_Data shown_:
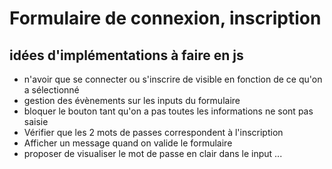 # Formulaire de connexion, inscription

## idées d'implémentations à faire en js

- n'avoir que se connecter ou s'inscrire de visible en fonction de ce qu'on a sélectionné
- gestion des évènements sur les inputs du formulaire
- bloquer le bouton tant qu'on a pas toutes les informations ne sont pas saisie
- Vérifier que les 2 mots de passes correspondent à l'inscription
- Afficher un message quand on valide le formulaire
- proposer de visualiser le mot de passe en clair dans le input
...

_Problem requirements_: Print every line above exactly as given, but not the pictures.

_Solved problem_:
 # Formulaire de connexion, inscription

## idées d'implémentations à faire en js

- n'avoir que se connecter ou s'inscrire de visible en fonction de ce qu'on a sélectionné
- gestion des évènements sur les inputs du formulaire
- bloquer le bouton tant qu'on a pas toutes les informations ne sont pas saisie
- Vérifier que les 2 mots de passes correspondent à l'inscription
- Afficher un message quand on valide le formulaire
- proposer de visualiser le mot de passe en clair dans le input
...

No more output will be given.